Durante a crise, um fenômeno que ganhou destaque foi a ‘monocratização qualitativa’ do STF, isto é, o crescente julgamento de casos de maior relevância política, econômica e social para o país de forma monocrática pelos Ministros do Supremo.
A título exemplificativo, neste ano, Ministros, individualmente, determinaram (i) a anulação do ato de nomeação de Ministro Chefe da Casa Civil, (ii) a abertura de processo de impeachment contra o então vice-Presidente da República, (iii) o afastamento cautelar do Presidente da Câmara dos Deputados do mandato parlamentar e da função presidencial, (iv) o afastamento cautelar do Presidente do Senado Federal, e (v) a suspensão de atos referentes à tramitação do projeto de lei de iniciativa popular de combate à corrupção.
Sem discutir o mérito de nenhuma dessas decisões, o que o Tribunal deveria fazer para reduzir a exposição de sua imagem nesses casos é um pacto para que qualquer questão institucionalmente relevante seja decidida colegiadamente (no Plenário ou na Turma, conforme o caso).

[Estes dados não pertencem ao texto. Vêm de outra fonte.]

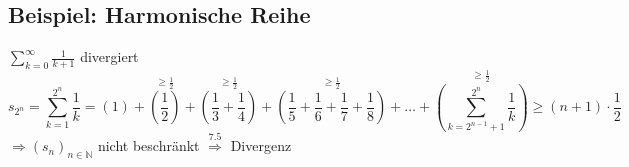 \subsection{Beispiel: Harmonische Reihe} %
\label{sub:beispiel_harmonische_reihe}
$\sum\limits_{k=0}^{\infty} \frac{1}{k+1}$ divergiert
\[
	s_{2^n} = \sum\limits_{k=1}^{2^n} \frac{1}{k} = (1) + 
	\overset{\geq \frac{1}{2}}{\left(\frac{1}{2}\right)}+
	\overset{\geq \frac{1}{2}}{\left(\frac{1}{3} + \frac{1}{4}\right) } +
	\overset{\geq \frac{1}{2}}{\left(\frac{1}{5} + \frac{1}{6} + \frac{1}{7} + \frac{1}{8}\right)} + \ldots +
	\overset{\geq \frac{1}{2}}{\left(\sum\limits_{k=2^{n-1}+1}^{2^n} \frac{1}{k}\right)} \geq (n+1) \cdot \frac{1}{2}
\]
$\Rightarrow (s_n)_{n \in \mathds{N}}$ nicht beschränkt $\overset{7.5}{\Longrightarrow}$ Divergenz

Na hipótese de medidas urgentes, elas devem ser levadas à ratificação na primeira sessão subsequente ou mesmo justificar a convocação de sessão extraordinária.”
O texto da PEC aprovada no Senado com 52 votos a favor (o mínimo eram 49) e 18 contrários na quarta, 22, proíbe decisões monocráticas de ministros, desembargadores e juízes que suspendam a validade de leis e de atos dos presidentes da República, da Câmara e do Senado. Pela proposta encaminhada para votação na Câmara dos Deputados, as decisões para suspensão dessas normas devem ser tomadas de forma colegiada.
“O Supremo Tribunal Federal não vê razão para mudanças constitucionais que visem a alterar as regras de seu funcionamento”, reagiu Barroso após a aprovação.
Mas a maioria dos senadores só decidiu fazer as mudanças que, na essência, ele próprio defendia, porque ministros do Supremo, com a ânsia de poder político e o personalismo que acusam em outros juízes e investigadores, foram incapazes de fazê-las de antemão na Corte.
“Num país que tem demandas importantes e urgentes, que vão do avanço do crime organizado à mudança climática que impactam a vida de milhões de pessoas, nada sugere que os problemas prioritários do Brasil estejam no Supremo Tribunal Federal”, completou o presidente do STF.
Na verdade, Barroso apontava o mesmo problema no Supremo e sugeria a mesma solução colegiada. Para seus colegas e sete anos depois para ele, a questão pode não ser (mais) prioritária, mas quem decide as prioridades do Senado são os senadores eleitos pelo povo brasileiro.
O Barroso de 2016 era mais sincero e menos corporativista que o Barroso de 2023.
Um abraço de Gilmar Mendes não vale tamanha transformação.